$ nano unary.sh
We will start our first example for this article by creating a new bash code in the “unary.sh” file. We will be utilizing the conditional statement for the illustration of this error. Within this code file, we have added the bash support at the first line as “#!/bin/bash”. We are trying the read statement to take input from the user with the “-p” option and add that input into the variable “v.” The if-else statement is here to check for the condition. It is checking whether the value inputted by a user in variable “v” is equal to the number 14 or not. To check equality, we have been using the “-eq” comparison operator. If the value added by a user is matched by the number 14, the “then” part will display “Value Matched” with the help of an “echo” clause. Otherwise, the else part is going to execute its “echo” statement displaying the “Value not matched” message at the shell. The code is complete here, and we can execute it now.
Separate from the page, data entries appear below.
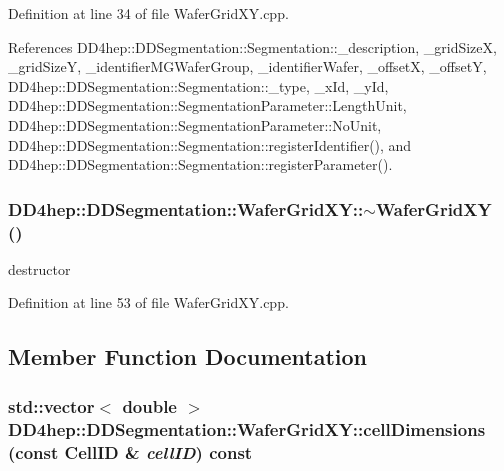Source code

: Definition at line 34 of file WaferGridXY.cpp.

References DD4hep::DDSegmentation::Segmentation::\_\-description, \_\-gridSizeX, \_\-gridSizeY, \_\-identifierMGWaferGroup, \_\-identifierWafer, \_\-offsetX, \_\-offsetY, DD4hep::DDSegmentation::Segmentation::\_\-type, \_\-xId, \_\-yId, DD4hep::DDSegmentation::SegmentationParameter::LengthUnit, DD4hep::DDSegmentation::SegmentationParameter::NoUnit, DD4hep::DDSegmentation::Segmentation::registerIdentifier(), and DD4hep::DDSegmentation::Segmentation::registerParameter().\hypertarget{class_d_d4hep_1_1_d_d_segmentation_1_1_wafer_grid_x_y_a07377755b469f13a9fea18473a39959e}{
\subsubsection[{$\sim$WaferGridXY}]{\setlength{\rightskip}{0pt plus 5cm}DD4hep::DDSegmentation::WaferGridXY::$\sim$WaferGridXY ()}}
\label{class_d_d4hep_1_1_d_d_segmentation_1_1_wafer_grid_x_y_a07377755b469f13a9fea18473a39959e}


destructor 

Definition at line 53 of file WaferGridXY.cpp.

\subsection{Member Function Documentation}
\hypertarget{class_d_d4hep_1_1_d_d_segmentation_1_1_wafer_grid_x_y_ae063a2a9a60e5965a12cc3c18b851dab}{
\subsubsection[{cellDimensions}]{\setlength{\rightskip}{0pt plus 5cm}std::vector$<$ double $>$ DD4hep::DDSegmentation::WaferGridXY::cellDimensions (const {\bf CellID} \& {\em cellID}) const}}
\label{class_d_d4hep_1_1_d_d_segmentation_1_1_wafer_grid_x_y_ae063a2a9a60e5965a12cc3c18b851dab}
After saving the bash code, we executed it with the bash instruction. Turns out it asks for the input from the user. A user has added the value “67” in the field and pressed Enter. As the value doesn’t match with the specified value in the “if” condition, the “else” part got executed and displayed “Value not matched,” as presented in the output shown below.
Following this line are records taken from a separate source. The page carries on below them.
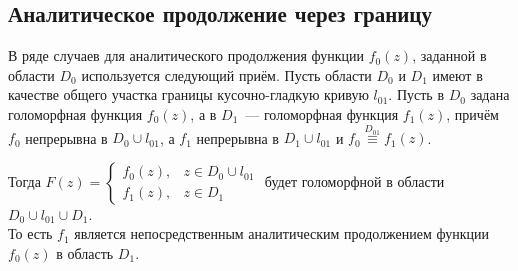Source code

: \documentclass[a4paper, 12pt]{article}
\begin{document}
\subsection{Аналитическое продолжение через границу}
В ряде случаев для аналитического продолжения функции $f_0(z)$, заданной в области $D_0$ используется следующий приём. Пусть области $D_0$ и $D_1$ имеют в качестве общего участка границы кусочно-гладкую кривую $l_{01}$.
Пусть в $D_0$ задана голоморфная функция $f_0(z)$, а в $D_1$~--- голоморфная функция $f_1(z)$, причём $f_0$ непрерывна в $D_0 \cup l_{01}$, а $f_1$ непрерывна в $D_1 \cup l_{01}$ и $f_0 \overset{D_{01}}{\equiv} f_1(z)$.

Тогда $\displaystyle F(z) = 
\begin{cases}
    f_0(z), & z \in D_0 \cup l_{01} \\
    f_1(z), & z \in D_1
\end{cases}$
\quad будет голоморфной в области $D_0 \cup l_{01} \cup D_1$. \\
То есть $f_1$ является непосредственным аналитическим продолжением функции $f_0(z)$ в область $D_1$.
\end{document}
This was about the use of some numerical value to perform the comparison. Let’s execute our code once again to make it occur the “unary operator expected” error on our shell. So, we have tried the code once again, and on the input field asking for a value to enter, we have entered nothing (left it blank) and pressed the “Enter” button to continue. All of a sudden, it gives us the “unary operator expected” error in line 3 of the code. After that, it simply displayed the message “Value not matched” using the else part of the condition mentioned in the code.
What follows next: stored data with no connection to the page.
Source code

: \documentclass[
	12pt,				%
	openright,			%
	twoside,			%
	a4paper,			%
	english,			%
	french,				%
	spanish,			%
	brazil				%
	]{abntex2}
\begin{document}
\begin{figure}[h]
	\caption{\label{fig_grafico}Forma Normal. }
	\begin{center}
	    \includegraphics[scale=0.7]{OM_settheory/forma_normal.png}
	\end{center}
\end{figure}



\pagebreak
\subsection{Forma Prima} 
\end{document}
Although we have encountered the error “unary operator expected” at the output area in the terminal, we are unable to recognize the main reason for this error. To find the main reason for this issue, we need to debug out the bash file code. For that, we need to use the “-xv” option within the bash instruction followed by the file name starting with. “/” as shown. It will debug each line of our code and show the error line as well. It shows that the error line is “[ -eq 14 ]”. It doesn’t show the “$v” as we have specified in the code. The reason for this error is that the use of space will make the left side expression, i.e., “$v,” disappear from the condition.
To prevent this script from throwing the “unary operator expected” error on bash, we need to update the code once again. We have to add the double quotes around the left expression “$v,” as we have done in the image below. The rest of the code will be unchanged for now. Now, the code is ready for use. We have to save it first with “Ctrl+S” and exit the file with “Ctrl+X.”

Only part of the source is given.